Ethereal-users: Re: [Ethereal-users] Ethereal slow, svcchost.exe and services.exe eating all cpu

Note: This archive is from the project's previous web site, ethereal.com. This list is no longer active.

Date Prev · Date Next · Thread Prev · Thread Next
Date Index · Thread Index · Other Months · All Mailing Lists
From: Guy Harris <gharris@xxxxxxxxx>
Date: Wed, 17 Aug 2005 11:59:39 -0700
Matti Suuronen wrote:
Running 0.10.12 with WinPCap 3.1 beta4 on an XP SP2, 2.4GHz/1.5GB RAM. Everything worked ok for years, but a few weeks ago Ethereal became extremely 
slow.
I have the impression that SP2 hasn't been around for years; did the behavior change occur after an update, or did the update occur before the behavior change?
Starting a capture (with "Display packets in real time") takes abt 20 secs, and all this time CPU is at 100%. Two processes, svchost.exe and services. exe are eating all the CPU. After capture is running and no packets arrive, the CPU usage drops to <5% and the Ethereal GUI is usable for checking the packets. When a *single* packet is captured, the CPU goes back to 100% with "services" and "svchost" eating cpu for a few seconds, and the GUI freezes. With this setup I can analyze about 0.25 packets per second, which is not quite up to par with my previous experience ;-)

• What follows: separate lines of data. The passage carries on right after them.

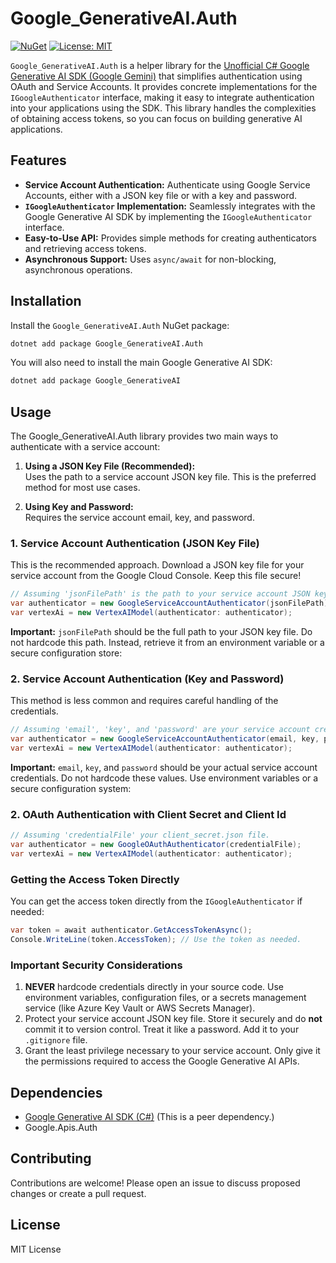 # Google_GenerativeAI.Auth

[![NuGet](https://img.shields.io/nuget/v/GenerativeAI.Auth.svg)](https://www.nuget.org/packages/Google_GenerativeAI.Auth)  [![License: MIT](https://img.shields.io/github/license/gunpal5/Google_GenerativeAI)](https://github.com/tryAGI/OpenAI/blob/main/LICENSE.txt)

`Google_GenerativeAI.Auth` is a helper library for the [Unofficial C# Google Generative AI SDK (Google Gemini)](https://github.com/gunpal5/Google_GenerativeAI) that simplifies authentication using OAuth and Service Accounts. It provides concrete implementations for the `IGoogleAuthenticator` interface, making it easy to integrate authentication into your applications using the SDK. This library handles the complexities of obtaining access tokens, so you can focus on building generative AI applications.

## Features

* **Service Account Authentication:** Authenticate using Google Service Accounts, either with a JSON key file or with a key and password.  
* **`IGoogleAuthenticator` Implementation:** Seamlessly integrates with the Google Generative AI SDK by implementing the `IGoogleAuthenticator` interface.  
* **Easy-to-Use API:** Provides simple methods for creating authenticators and retrieving access tokens.  
* **Asynchronous Support:** Uses `async/await` for non-blocking, asynchronous operations.

## Installation

Install the `Google_GenerativeAI.Auth` NuGet package:

```bash
dotnet add package Google_GenerativeAI.Auth
```

You will also need to install the main Google Generative AI SDK:

```bash
dotnet add package Google_GenerativeAI  
```

## Usage

The Google_GenerativeAI.Auth library provides two main ways to authenticate with a service account:

1. **Using a JSON Key File (Recommended):**  
   Uses the path to a service account JSON key file. This is the preferred method for most use cases.

2. **Using Key and Password:**  
   Requires the service account email, key, and password.

### 1. Service Account Authentication (JSON Key File)

This is the recommended approach. Download a JSON key file for your service account from the Google Cloud Console. Keep this file secure!

```csharp
// Assuming 'jsonFilePath' is the path to your service account JSON key file.
var authenticator = new GoogleServiceAccountAuthenticator(jsonFilePath);
var vertexAi = new VertexAIModel(authenticator: authenticator);
```

**Important:** `jsonFilePath` should be the full path to your JSON key file. Do not hardcode this path. Instead, retrieve it from an environment variable or a secure configuration store:

### 2. Service Account Authentication (Key and Password)

This method is less common and requires careful handling of the credentials.

```csharp
// Assuming 'email', 'key', and 'password' are your service account credentials.
var authenticator = new GoogleServiceAccountAuthenticator(email, key, password);
var vertexAi = new VertexAIModel(authenticator: authenticator);
```

**Important:** `email`, `key`, and `password` should be your actual service account credentials. Do not hardcode these values. Use environment variables or a secure configuration system:

### 2. OAuth Authentication with Client Secret and Client Id


```csharp
// Assuming 'credentialFile' your client_secret.json file.
var authenticator = new GoogleOAuthAuthenticator(credentialFile);
var vertexAi = new VertexAIModel(authenticator: authenticator);
```

### Getting the Access Token Directly

You can get the access token directly from the `IGoogleAuthenticator` if needed:

```csharp
var token = await authenticator.GetAccessTokenAsync();
Console.WriteLine(token.AccessToken); // Use the token as needed.
```

### Important Security Considerations

1. **NEVER** hardcode credentials directly in your source code. Use environment variables, configuration files, or a secrets management service (like Azure Key Vault or AWS Secrets Manager).  
2. Protect your service account JSON key file. Store it securely and do **not** commit it to version control. Treat it like a password. Add it to your `.gitignore` file.  
3. Grant the least privilege necessary to your service account. Only give it the permissions required to access the Google Generative AI APIs.

## Dependencies

- [Google Generative AI SDK (C#)](https://github.com/Google_GenerativeAI) (This is a peer dependency.)  
- Google.Apis.Auth

## Contributing

Contributions are welcome! Please open an issue to discuss proposed changes or create a pull request.

## License

MIT License
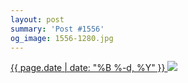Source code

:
 ```yaml
---
layout: post
summary: 'Post #1556'
og_image: 1556-1280.jpg
---
```


<p>
 <time>
  <a href="/1556">
   {{ page.date | date: "%B %-d, %Y" }}
  </a>
 </time>
 <a href="/1556">
  <img data-taken="1/1/2022" sizes="(min-width: 700px) 50vw, calc(100vw - 2rem)" src="{{ site.assets_url }}/1556-640.jpg" srcset="{{ site.assets_url }}/1556-320.jpg 320w, {{ site.assets_url }}/1556-640.jpg 640w, {{ site.assets_url }}/1556-960.jpg 960w, {{ site.assets_url }}/1556-1280.jpg 1280w"/>
 </a>
</p>
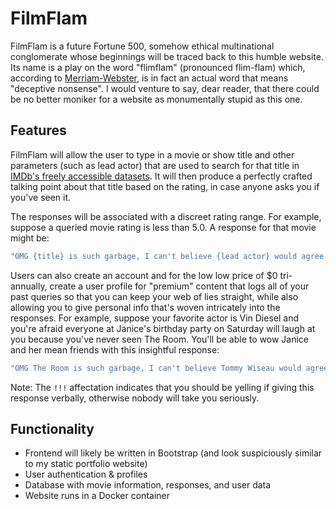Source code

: # FilmFlam

FilmFlam is a future Fortune 500, somehow ethical multinational conglomerate whose beginnings will be traced back to this humble website. Its name is a play on the word "flimflam" (pronounced flim-flam) which, according to [Merriam-Webster](https://www.merriam-webster.com/dictionary/flimflam), is in fact an actual word that means "deceptive nonsense". I would venture to say, dear reader, that there could be no better moniker for a website as monumentally stupid as this one.

## Features

FilmFlam will allow the user to type in a movie or show title and other parameters (such as lead actor) that are used to search for that title in [IMDb's freely accessible datasets](https://www.imdb.com/interfaces/). It will then produce a perfectly crafted talking point about that title based on the rating, in case anyone asks you if you've seen it.

The responses will be associated with a discreet rating range. For example, suppose a queried movie rating is less than 5.0. A response for that movie might be:

```bash
"OMG {title} is such garbage, I can't believe {lead actor} would agree to self-destruct their career like that."
```

Users can also create an account and for the low low price of $0 tri-annually, create a user profile for "premium" content that logs all of your past queries so that you can keep your web of lies straight, while also allowing you to give personal info that's woven intricately into the responses. For example, suppose your favorite actor is Vin Diesel and you're afraid everyone at Janice's birthday party on Saturday will laugh at you because you've never seen The Room. You'll be able to wow Janice and her mean friends with this insightful response:

```bash
"OMG The Room is such garbage, I can't believe Tommy Wiseau would agree to self-destruct their career like that!!! Now if Vin Diesel were on there..."
```

Note: The `!!!` affectation indicates that you should be yelling if giving this response verbally, otherwise nobody will take you seriously.

## Functionality

- Frontend will likely be written in Bootstrap (and look suspiciously similar to my static portfolio website)
- User authentication & profiles
- Database with movie information, responses, and user data
- Website runs in a Docker container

Sysinternal's "filemon" shows that while the CPU is high, ethereal and svchost do abt. 800 accesses/second to the file system, to places like C:\Documents and Settings\All Users\Application Data\Microsoft\Network\Connections\Pbk\rasphone. pbk (which is empty) and writes to c:\windows\debug\userenv.log the following kinds of lines: 

"USERENV(7d8.704) 17:00:01:287 ProcessAutoexec: Cannot process autoexec.bat.
USERENV(ef0.484) 17:00:01:319 ProcessAutoexec: Cannot process autoexec.bat.
"
I've seen similar kinds of wacky behavior reported by filemon when running Ethereal in "Display packets in real time" mode; I don't remember whether it was svchost.exe-related.

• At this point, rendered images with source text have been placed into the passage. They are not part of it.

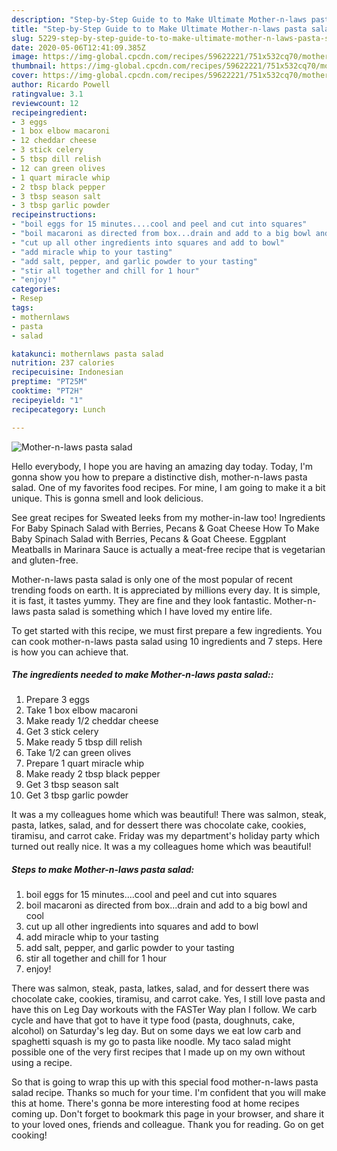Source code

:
 ```yaml
---
description: "Step-by-Step Guide to to Make Ultimate Mother-n-laws pasta salad"
title: "Step-by-Step Guide to to Make Ultimate Mother-n-laws pasta salad"
slug: 5229-step-by-step-guide-to-to-make-ultimate-mother-n-laws-pasta-salad
date: 2020-05-06T12:41:09.385Z
image: https://img-global.cpcdn.com/recipes/59622221/751x532cq70/mother-n-laws-pasta-salad-recipe-main-photo.jpg
thumbnail: https://img-global.cpcdn.com/recipes/59622221/751x532cq70/mother-n-laws-pasta-salad-recipe-main-photo.jpg
cover: https://img-global.cpcdn.com/recipes/59622221/751x532cq70/mother-n-laws-pasta-salad-recipe-main-photo.jpg
author: Ricardo Powell
ratingvalue: 3.1
reviewcount: 12
recipeingredient:
- 3 eggs
- 1 box elbow macaroni
- 12 cheddar cheese
- 3 stick celery
- 5 tbsp dill relish
- 12 can green olives
- 1 quart miracle whip
- 2 tbsp black pepper
- 3 tbsp season salt
- 3 tbsp garlic powder
recipeinstructions:
- "boil eggs for 15 minutes....cool and peel and cut into squares"
- "boil macaroni as directed from box...drain and add to a big bowl and cool"
- "cut up all other ingredients into squares and add to bowl"
- "add miracle whip to your tasting"
- "add salt, pepper, and garlic powder to your tasting"
- "stir all together and chill for 1 hour"
- "enjoy!"
categories:
- Resep
tags:
- mothernlaws
- pasta
- salad

katakunci: mothernlaws pasta salad
nutrition: 237 calories
recipecuisine: Indonesian
preptime: "PT25M"
cooktime: "PT2H"
recipeyield: "1"
recipecategory: Lunch

---
```



![Mother-n-laws pasta salad](https://img-global.cpcdn.com/recipes/59622221/751x532cq70/mother-n-laws-pasta-salad-recipe-main-photo.jpg)

Hello everybody, I hope you are having an amazing day today. Today, I'm gonna show you how to prepare a distinctive dish, mother-n-laws pasta salad. One of my favorites food recipes. For mine, I am going to make it a bit unique. This is gonna smell and look delicious.

See great recipes for Sweated leeks from my mother-in-law too! Ingredients For Baby Spinach Salad with Berries, Pecans &amp; Goat Cheese How To Make Baby Spinach Salad with Berries, Pecans &amp; Goat Cheese. Eggplant Meatballs in Marinara Sauce is actually a meat-free recipe that is vegetarian and gluten-free.

Mother-n-laws pasta salad is only one of the most popular of recent trending foods on earth. It is appreciated by millions every day. It is simple, it is fast, it tastes yummy. They are fine and they look fantastic. Mother-n-laws pasta salad is something which I have loved my entire life.


To get started with this recipe, we must first prepare a few ingredients. You can cook mother-n-laws pasta salad using 10 ingredients and 7 steps. Here is how you can achieve that.

##### The ingredients needed to make Mother-n-laws pasta salad::

1. Prepare 3 eggs
1. Take 1 box elbow macaroni
1. Make ready 1/2 cheddar cheese
1. Get 3 stick celery
1. Make ready 5 tbsp dill relish
1. Take 1/2 can green olives
1. Prepare 1 quart miracle whip
1. Make ready 2 tbsp black pepper
1. Get 3 tbsp season salt
1. Get 3 tbsp garlic powder


It was a my colleagues home which was beautiful! There was salmon, steak, pasta, latkes, salad, and for dessert there was chocolate cake, cookies, tiramisu, and carrot cake. Friday was my department&#39;s holiday party which turned out really nice. It was a my colleagues home which was beautiful! 

##### Steps to make Mother-n-laws pasta salad:

1. boil eggs for 15 minutes....cool and peel and cut into squares
1. boil macaroni as directed from box...drain and add to a big bowl and cool
1. cut up all other ingredients into squares and add to bowl
1. add miracle whip to your tasting
1. add salt, pepper, and garlic powder to your tasting
1. stir all together and chill for 1 hour
1. enjoy!


There was salmon, steak, pasta, latkes, salad, and for dessert there was chocolate cake, cookies, tiramisu, and carrot cake. Yes, I still love pasta and have this on Leg Day workouts with the FASTer Way plan I follow. We carb cycle and have that got to have it type food (pasta, doughnuts, cake, alcohol) on Saturday&#39;s leg day. But on some days we eat low carb and spaghetti squash is my go to pasta like noodle. My taco salad might possible one of the very first recipes that I made up on my own without using a recipe. 

So that is going to wrap this up with this special food mother-n-laws pasta salad recipe. Thanks so much for your time. I'm confident that you will make this at home. There's gonna be more interesting food at home recipes coming up. Don't forget to bookmark this page in your browser, and share it to your loved ones, friends and colleague. Thank you for reading. Go on get cooking!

Is svchost.exe thrashing like that even when Ethereal *isn't* running? If so, that *might* be virus-related - Googling for "svchost.exe" shows some pages suggesting that it ight be virus-related.

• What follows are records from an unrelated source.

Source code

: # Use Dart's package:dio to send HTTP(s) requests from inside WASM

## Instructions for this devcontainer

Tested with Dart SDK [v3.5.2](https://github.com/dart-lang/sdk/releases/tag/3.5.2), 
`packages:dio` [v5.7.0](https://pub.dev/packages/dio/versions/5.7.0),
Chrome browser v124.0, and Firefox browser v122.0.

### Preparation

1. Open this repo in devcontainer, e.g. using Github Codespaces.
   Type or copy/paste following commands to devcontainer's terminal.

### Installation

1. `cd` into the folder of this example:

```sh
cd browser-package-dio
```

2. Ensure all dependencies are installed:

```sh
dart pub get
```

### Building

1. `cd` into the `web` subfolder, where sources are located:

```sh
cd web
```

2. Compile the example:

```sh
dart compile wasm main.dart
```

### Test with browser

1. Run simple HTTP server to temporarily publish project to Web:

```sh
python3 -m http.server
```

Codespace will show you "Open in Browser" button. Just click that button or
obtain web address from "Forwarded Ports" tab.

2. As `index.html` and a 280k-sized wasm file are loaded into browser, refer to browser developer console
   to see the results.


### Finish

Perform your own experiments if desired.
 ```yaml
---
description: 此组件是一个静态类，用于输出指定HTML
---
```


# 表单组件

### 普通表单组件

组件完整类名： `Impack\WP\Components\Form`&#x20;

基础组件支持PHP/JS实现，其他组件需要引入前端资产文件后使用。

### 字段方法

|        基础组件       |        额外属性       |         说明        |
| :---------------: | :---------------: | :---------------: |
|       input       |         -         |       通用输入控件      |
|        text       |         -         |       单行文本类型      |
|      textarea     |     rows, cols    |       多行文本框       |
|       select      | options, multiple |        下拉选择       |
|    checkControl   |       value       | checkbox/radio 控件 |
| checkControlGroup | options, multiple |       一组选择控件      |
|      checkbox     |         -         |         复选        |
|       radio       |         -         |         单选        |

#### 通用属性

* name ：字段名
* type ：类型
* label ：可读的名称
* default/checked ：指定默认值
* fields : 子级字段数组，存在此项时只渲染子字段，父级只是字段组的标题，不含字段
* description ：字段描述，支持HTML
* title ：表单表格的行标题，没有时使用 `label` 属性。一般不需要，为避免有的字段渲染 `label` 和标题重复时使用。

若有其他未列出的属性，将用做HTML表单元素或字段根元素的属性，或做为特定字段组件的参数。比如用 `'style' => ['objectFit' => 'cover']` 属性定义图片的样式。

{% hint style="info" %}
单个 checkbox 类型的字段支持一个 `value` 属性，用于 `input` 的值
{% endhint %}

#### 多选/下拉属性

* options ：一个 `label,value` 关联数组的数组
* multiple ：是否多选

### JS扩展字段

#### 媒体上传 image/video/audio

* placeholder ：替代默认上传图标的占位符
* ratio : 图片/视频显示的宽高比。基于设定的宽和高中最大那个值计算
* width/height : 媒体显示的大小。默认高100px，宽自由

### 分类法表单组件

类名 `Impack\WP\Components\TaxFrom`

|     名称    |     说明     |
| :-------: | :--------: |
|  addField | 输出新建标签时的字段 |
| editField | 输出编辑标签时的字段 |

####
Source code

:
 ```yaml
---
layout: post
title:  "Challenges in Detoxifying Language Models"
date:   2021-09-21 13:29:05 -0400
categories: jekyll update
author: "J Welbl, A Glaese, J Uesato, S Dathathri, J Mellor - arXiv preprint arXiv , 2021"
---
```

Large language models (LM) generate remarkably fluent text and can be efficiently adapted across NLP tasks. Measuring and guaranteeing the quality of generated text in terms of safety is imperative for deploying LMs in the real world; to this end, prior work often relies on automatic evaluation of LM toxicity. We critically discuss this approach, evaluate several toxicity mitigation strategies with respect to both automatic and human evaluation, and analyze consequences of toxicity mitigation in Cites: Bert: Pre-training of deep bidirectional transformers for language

If it's only thrashing when Ethereal is running, does it happen even with non-"Update list of packets in real time" captures, or does it only happen with "Update list of packets in real time"? If it only happens with "Update list of packets in real time", does it happen if, for example, you read in a large capture file? If it happens with non-"Update list of packets in real time" captures, does it happen with captures done by WinDump? Try running WinDump both without "-w" (so it prints packet dissection) and with "-w" (so it saves packets to a file without dissecting).